Reproduce each record exactly.

-- -- --

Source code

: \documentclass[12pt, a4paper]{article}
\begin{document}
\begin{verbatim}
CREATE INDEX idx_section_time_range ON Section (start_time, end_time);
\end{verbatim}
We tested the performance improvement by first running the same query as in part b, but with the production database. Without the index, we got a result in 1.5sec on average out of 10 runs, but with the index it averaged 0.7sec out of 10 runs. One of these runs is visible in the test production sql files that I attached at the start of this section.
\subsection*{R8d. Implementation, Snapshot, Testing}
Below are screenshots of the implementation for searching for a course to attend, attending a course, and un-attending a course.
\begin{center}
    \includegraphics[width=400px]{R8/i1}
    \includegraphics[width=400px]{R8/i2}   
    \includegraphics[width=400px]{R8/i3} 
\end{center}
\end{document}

-- -- --

**Answer space:**
Source code

: \documentclass[12pt, a4paper]{article}
\begin{document}
\begin{verbatim}
CREATE INDEX idx_section_time_range ON Section (start_time, end_time);
\end{verbatim}
We tested the performance improvement by first running the same query as in part b, but with the production database. Without the index, we got a result in 1.5sec on average out of 10 runs, but with the index it averaged 0.7sec out of 10 runs. One of these runs is visible in the test production sql files that I attached at the start of this section.
\subsection*{R8d. Implementation, Snapshot, Testing}
Below are screenshots of the implementation for searching for a course to attend, attending a course, and un-attending a course.
\begin{center}
    \includegraphics[width=400px]{R8/i1}
    \includegraphics[width=400px]{R8/i2}   
    \includegraphics[width=400px]{R8/i3} 
\end{center}
\end{document}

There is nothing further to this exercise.